Extract from National Rock Garden Newsletter No. 7, October 2013

The rock for the Foundation Stone is from the (now disused) Mount Gibraltar quarry just outside Bowral, New South Wales. The rock is known commercially as Bowral Trachyte; more correctly it is a plutonic rock called microsyenite.

Caption required. Image courtesy XXX.

This microsyenite is a Jurassic volcanic intrusion into the Triassic Hawkesbury Sandstone of the Sydney Basin. It cooled and solidified to form a beautiful building stone. After 180 million years of erosion the intrusion has been exposed at the surface.

Mount Gibraltar, 2013. Image courtesy XXXX.

The Foundation Stone was designed by the Chief Government Architect, John Smith Murdoch. It was relocated in 1988 after the construction of Parliament House to its present position near the original position, which was at Camp Hill, just below Capital Hill.

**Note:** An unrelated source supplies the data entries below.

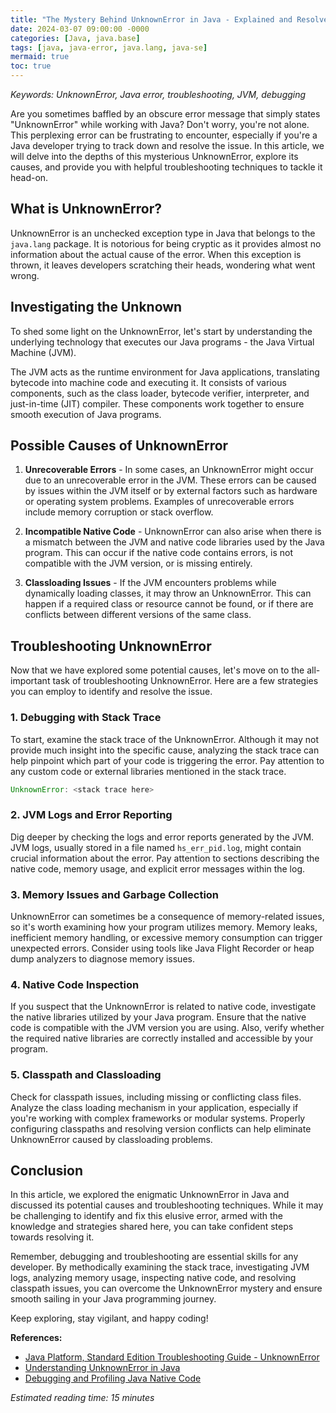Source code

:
 ```yaml
---
title: "The Mystery Behind UnknownError in Java - Explained and Resolved"
date: 2024-03-07 09:00:00 -0000
categories: [Java, java.base]
tags: [java, java-error, java.lang, java-se]
mermaid: true
toc: true
---
```



*Keywords: UnknownError, Java error, troubleshooting, JVM, debugging*

Are you sometimes baffled by an obscure error message that simply states "UnknownError" while working with Java? Don't worry, you're not alone. This perplexing error can be frustrating to encounter, especially if you're a Java developer trying to track down and resolve the issue. In this article, we will delve into the depths of this mysterious UnknownError, explore its causes, and provide you with helpful troubleshooting techniques to tackle it head-on.

## What is UnknownError?
UnknownError is an unchecked exception type in Java that belongs to the `java.lang` package. It is notorious for being cryptic as it provides almost no information about the actual cause of the error. When this exception is thrown, it leaves developers scratching their heads, wondering what went wrong.

## Investigating the Unknown
To shed some light on the UnknownError, let's start by understanding the underlying technology that executes our Java programs - the Java Virtual Machine (JVM).

The JVM acts as the runtime environment for Java applications, translating bytecode into machine code and executing it. It consists of various components, such as the class loader, bytecode verifier, interpreter, and just-in-time (JIT) compiler. These components work together to ensure smooth execution of Java programs.

## Possible Causes of UnknownError
1. **Unrecoverable Errors** - In some cases, an UnknownError might occur due to an unrecoverable error in the JVM. These errors can be caused by issues within the JVM itself or by external factors such as hardware or operating system problems. Examples of unrecoverable errors include memory corruption or stack overflow.

2. **Incompatible Native Code** - UnknownError can also arise when there is a mismatch between the JVM and native code libraries used by the Java program. This can occur if the native code contains errors, is not compatible with the JVM version, or is missing entirely.

3. **Classloading Issues** - If the JVM encounters problems while dynamically loading classes, it may throw an UnknownError. This can happen if a required class or resource cannot be found, or if there are conflicts between different versions of the same class.

## Troubleshooting UnknownError

Now that we have explored some potential causes, let's move on to the all-important task of troubleshooting UnknownError. Here are a few strategies you can employ to identify and resolve the issue.

### 1. Debugging with Stack Trace
To start, examine the stack trace of the UnknownError. Although it may not provide much insight into the specific cause, analyzing the stack trace can help pinpoint which part of your code is triggering the error. Pay attention to any custom code or external libraries mentioned in the stack trace.

```java
UnknownError: <stack trace here>
```

### 2. JVM Logs and Error Reporting
Dig deeper by checking the logs and error reports generated by the JVM. JVM logs, usually stored in a file named `hs_err_pid.log`, might contain crucial information about the error. Pay attention to sections describing the native code, memory usage, and explicit error messages within the log.

### 3. Memory Issues and Garbage Collection
UnknownError can sometimes be a consequence of memory-related issues, so it's worth examining how your program utilizes memory. Memory leaks, inefficient memory handling, or excessive memory consumption can trigger unexpected errors. Consider using tools like Java Flight Recorder or heap dump analyzers to diagnose memory issues.

### 4. Native Code Inspection
If you suspect that the UnknownError is related to native code, investigate the native libraries utilized by your Java program. Ensure that the native code is compatible with the JVM version you are using. Also, verify whether the required native libraries are correctly installed and accessible by your program.

### 5. Classpath and Classloading
Check for classpath issues, including missing or conflicting class files. Analyze the class loading mechanism in your application, especially if you're working with complex frameworks or modular systems. Properly configuring classpaths and resolving version conflicts can help eliminate UnknownError caused by classloading problems.

## Conclusion
In this article, we explored the enigmatic UnknownError in Java and discussed its potential causes and troubleshooting techniques. While it may be challenging to identify and fix this elusive error, armed with the knowledge and strategies shared here, you can take confident steps towards resolving it.

Remember, debugging and troubleshooting are essential skills for any developer. By methodically examining the stack trace, investigating JVM logs, analyzing memory usage, inspecting native code, and resolving classpath issues, you can overcome the UnknownError mystery and ensure smooth sailing in your Java programming journey.

Keep exploring, stay vigilant, and happy coding!

**References:**
- [Java Platform, Standard Edition Troubleshooting Guide - UnknownError](https://docs.oracle.com/en/java/javase/15/troubleshoot/known-issues-and-limitations.html#JDKIG-GUID-42B742F4-8E13-4DF2-AE40-8C24A766C785)
- [Understanding UnknownError in Java](https://www.javatpoint.com/unknown-error-in-java)
- [Debugging and Profiling Java Native Code](https://www.baeldung.com/java-debug-native-code)

*Estimated reading time: 15 minutes*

Mount Gibraltar Quarries, Bowral, were used consistently for 100 years of quarrying, from 1886 to 1986. The bulk of Bowral Trachyte was transported to Sydney and is incorporated in major city buildings including Challis House, Martin Place; the National Mutual Building, George Street; the Queen Victoria Building, George Street; the ANZAC Memorial, Hyde Park and in major public works such as the Hawkesbury River Bridge at Brooklyn.

Mount Gibraltar, 2013. Image courtesy XXXX.
Mount Gibraltar, 2013. Image courtesy XXXX.

In Canberra the Bowral Trachyte has also been used to construct the balcony walls round the Australian National Library and in parts of the Treasury Building. In London, UK, it is incorporated in the Australia House building.